The example input and output was updated; the examples in the first section use the original example input to show detail examples on variants:

Original input in Original_File:

User1 US
User1 NG
User2 US
User3 US
User4 US
User5 US

You can skip the userN part for uniq with the option -f to skip leading fields - separated by space:

$ sort -t" " -k1,1 Original_File | uniq -f 1 
User1 NG
User1 US

For the same order as in the example output, you can reverse the sort - this will change the "label" values of the unique lines:

$ sort -r -t" " -k1,1 Original_File | uniq -f 1
User5 US
User1 NG

Note the User5 in the first result line.
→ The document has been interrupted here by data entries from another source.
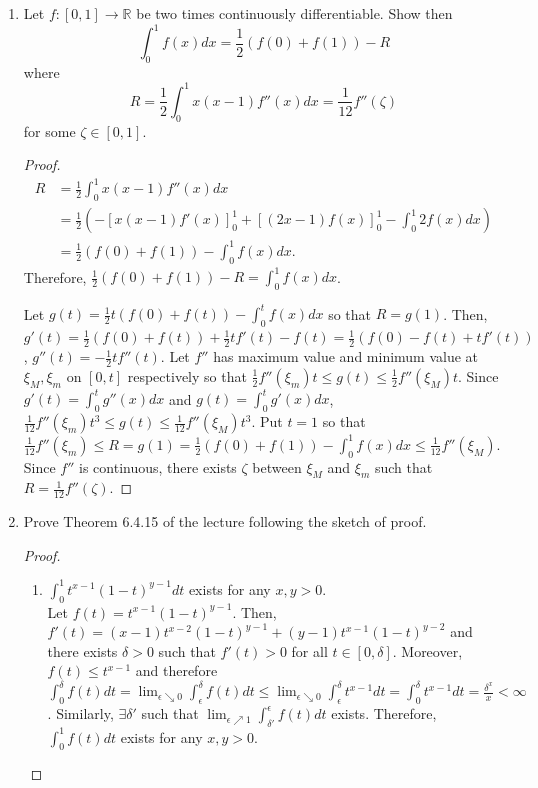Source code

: \documentclass{article}
\begin{document}
\begin{enumerate}[font = \Large\bfseries\itshape\space, leftmargin = 3mm, labelsep = 3mm]
\item
Let $f : [0,1] \rightarrow \mathbb{R}$ be two times continuously differentiable.
Show then
$$\int_0^1 f(x)dx = \frac{1}{2}(f(0)+f(1))-R$$
where
$$R = \frac{1}{2} \int_0^1 x(x-1)f''(x)dx = \frac{1}{12} f''(\zeta)$$
for some $\zeta \in [0,1]$.

\begin{proof}
$$
\begin{aligned}
R &= \frac{1}{2}\int_0^1 x(x-1)f''(x)dx\\
&= \frac{1}{2}\left(-\left[x(x-1)f'(x)\right]_0^1 + \left[(2x-1)f(x)\right]_0^1 - \int_0^1 2f(x)dx \right)\\
&= \frac{1}{2}\left(f(0) + f(1)\right) - \int_0^1 f(x)dx.
\end{aligned}
$$
Therefore, $\frac{1}{2}(f(0) + f(1)) - R = \int_0^1 f(x)dx$.

Let $g(t) = \frac{1}{2}t(f(0) + f(t)) - \int_0^t f(x)dx$ so that $R = g(1)$.
Then, $g'(t) = \frac{1}{2}(f(0)+f(t)) + \frac{1}{2}tf'(t) - f(t) = \frac{1}{2}(f(0)-f(t) + tf'(t))$, $g''(t) = -\frac{1}{2}tf''(t)$.
Let $f''$ has maximum value and minimum value at $\xi_M, \xi_m$ on $[0,t]$ respectively so that $\frac{1}{2} f''(\xi_m)t \leq g(t) \leq \frac{1}{2} f''(\xi_M)t$.
Since $g'(t) = \int_0^t g''(x)dx$ and $g(t) = \int_0^t g'(x)dx$, $\frac{1}{12} f''(\xi_m) t^3 \leq g(t) \leq \frac{1}{12} f''(\xi_M)t^3$.
Put $t = 1$ so that $\frac{1}{12}f''(\xi_m) \leq R = g(1) = \frac{1}{2}(f(0)+f(1)) - \int_0^1 f(x)dx \leq \frac{1}{12} f''(\xi_M)$.
Since $f''$ is continuous, there exists $\zeta$ between $\xi_M$ and $\xi_m$ such that $R = \frac{1}{12}f''(\zeta)$.
\end{proof}

\item
Prove Theorem 6.4.15 of the lecture following the sketch of proof.
\begin{proof}
\begin{enumerate}[label=(\roman*)]
\item $\int_0^1 t^{x-1}(1-t)^{y-1}dt$ exists for any $x,y > 0$.\\
Let $f(t) = t^{x-1}(1-t)^{y-1}$.
Then, $f'(t) = (x-1)t^{x-2}(1-t)^{y-1} + (y-1)t^{x-1}(1-t)^{y-2}$ and there exists $\delta > 0$ such that $f'(t) > 0$ for all $t \in [0,\delta]$.
Moreover, $f(t) \leq t^{x-1}$ and therefore $\int_0^\delta f(t)dt = \lim_{\epsilon\searrow 0}\int_\epsilon^\delta f(t)dt \leq \lim_{\epsilon\searrow0}\int_\epsilon^\delta t^{x-1}dt = \int_0^{\delta} t^{x-1}dt = \frac{\delta^x}{x} < \infty$.
Similarly, $\exists \delta'$ such that $\lim_{\epsilon\nearrow 1}\int_{\delta'}^\epsilon f(t)dt$ exists.
Therefore, $\int_0^1 f(t)dt$ exists for any $x,y > 0$.


\end{enumerate}
\end{proof}
\end{enumerate}
\end{document}
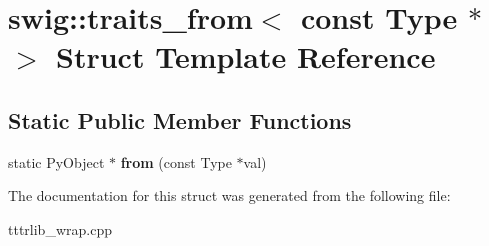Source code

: \hypertarget{structswig_1_1traits__from_3_01const_01_type_01_5_01_4}{}\section{swig\+:\+:traits\+\_\+from$<$ const Type $\ast$ $>$ Struct Template Reference}
\label{structswig_1_1traits__from_3_01const_01_type_01_5_01_4}
\subsection*{Static Public Member Functions}
\begin{DoxyCompactItemize}
\item 
\mbox{\label{structswig_1_1traits__from_3_01const_01_type_01_5_01_4_ae36dbdb3c905af0dab508e7bf360a8d6}} 
static Py\+Object $\ast$ {\bfseries from} (const Type $\ast$val)
\end{DoxyCompactItemize}


The documentation for this struct was generated from the following file\+:\begin{DoxyCompactItemize}
\item 
tttrlib\+\_\+wrap.\+cpp\end{DoxyCompactItemize}

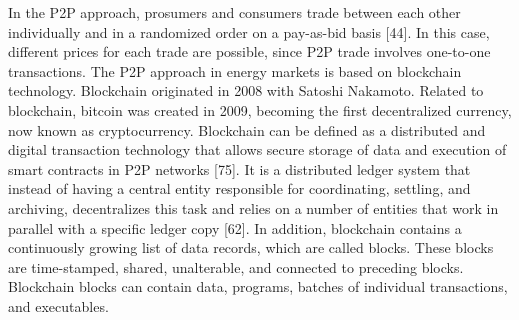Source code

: In the P2P approach, prosumers and consumers trade between each other individually and in a randomized order on a pay-as-bid basis [44]. In this case, different prices for each trade are possible, since P2P trade involves one-to-one transactions. The P2P approach in energy markets is based on blockchain technology. Blockchain originated in 2008 with Satoshi Nakamoto. Related to blockchain, bitcoin was created in 2009, becoming the first decentralized currency, now known as cryptocurrency. Blockchain can be defined as a distributed and digital transaction technology that allows secure storage of data and execution of smart contracts in P2P networks [75]. It is a distributed ledger system that instead of having a central entity responsible for coordinating, settling, and archiving, decentralizes this task and relies on a number of entities that work in parallel with a specific ledger copy [62].
In addition, blockchain contains a continuously growing list of data records, which are called blocks. These blocks are time-stamped, shared, unalterable, and connected to preceding blocks. Blockchain blocks can contain data, programs, batches of individual transactions, and executables.

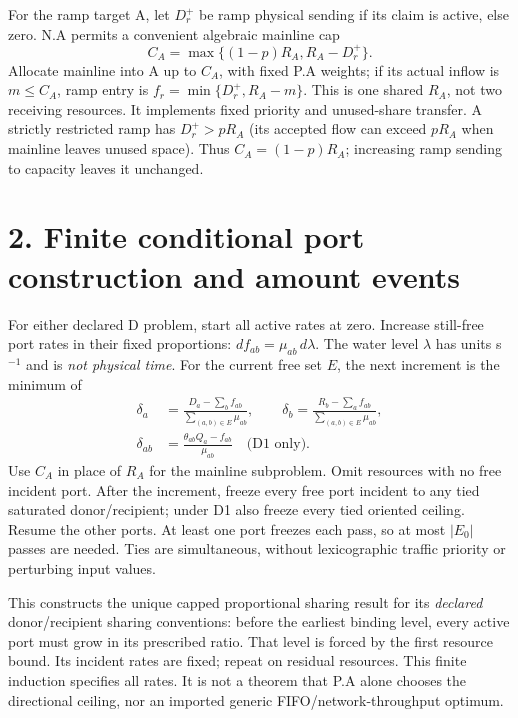 \documentclass[11pt,a4paper]{article}
\begin{document}
For the ramp target A, let $D_r^+$ be ramp physical sending if its claim is
active, else zero. N.A permits a convenient algebraic mainline cap
\begin{equation}
 C_A=\max\{(1-p)R_A,R_A-D_r^+\}.
\end{equation}
Allocate mainline into A up to $C_A$, with fixed P.A weights; if its actual
inflow is $m\le C_A$, ramp entry is $f_r=\min\{D_r^+,R_A-m\}$. This is one
shared $R_A$, not two receiving resources. It implements fixed priority and
unused-share transfer. A strictly restricted ramp has $D_r^+>pR_A$
(its accepted flow can exceed $pR_A$ when mainline leaves unused space).
Thus $C_A=(1-p)R_A$; increasing ramp sending to capacity leaves it unchanged.

\newpage
\section*{2. Finite conditional port construction and amount events}
For either declared D problem, start all active rates at zero. Increase
still-free port rates in their fixed proportions: $df_{ab}=\mu_{ab}\,d\lambda$.
The water level $\lambda$ has units s$^{-1}$ and is \emph{not physical time}.
For the current free set $E$, the next increment is the minimum of
\begin{align}
 \delta_a&=\frac{D_a-\sum_b f_{ab}}{\sum_{(a,b)\in E}\mu_{ab}},\qquad
 \delta_b=\frac{R_b-\sum_a f_{ab}}{\sum_{(a,b)\in E}\mu_{ab}},\\
 \delta_{ab}&=\frac{\theta_{ab}Q_a-f_{ab}}{\mu_{ab}}
 \quad\text{(D1 only)}.
\end{align}
Use $C_A$ in place of $R_A$ for the mainline subproblem. Omit resources with
no free incident port. After the increment, freeze every free port incident
to any tied saturated donor/recipient; under D1 also freeze every tied
oriented ceiling. Resume the other ports. At least one port freezes each
pass, so at most $|E_0|$ passes are needed. Ties are simultaneous, without
lexicographic traffic priority or perturbing input values.

This constructs the unique capped proportional sharing result for its
\emph{declared} donor/recipient sharing conventions: before the earliest
binding level, every active port must grow in its prescribed ratio. That
level is forced by the first resource bound. Its incident rates are fixed;
repeat on residual resources. This finite induction specifies all rates.
It is not a theorem that P.A alone chooses the directional ceiling, nor an
imported generic FIFO/network-throughput optimum.
\end{document}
If that's not acceptable, just sort again:

$ sort -t" " -k1,1 Original_File | uniq -f 1 | sort  -t" " -k1,1 -r
User1 US
User1 NG

If the UserN part is not separated by space, but has a fixed length, you can skip it for uniq with the option -s:

$ sort -t" " -k1,1 Original_File | uniq -s 6
User1 NG
User1 US

With the updated example input, this is the command for creating the required sort order:

$ sort -t" " -k1,1 Original_File | uniq -f 1 | sort -t" " -k1,1  -k2,2r
User1 US
User1 NG
User4 US
User4 EN

it sorts the second field to reverse order.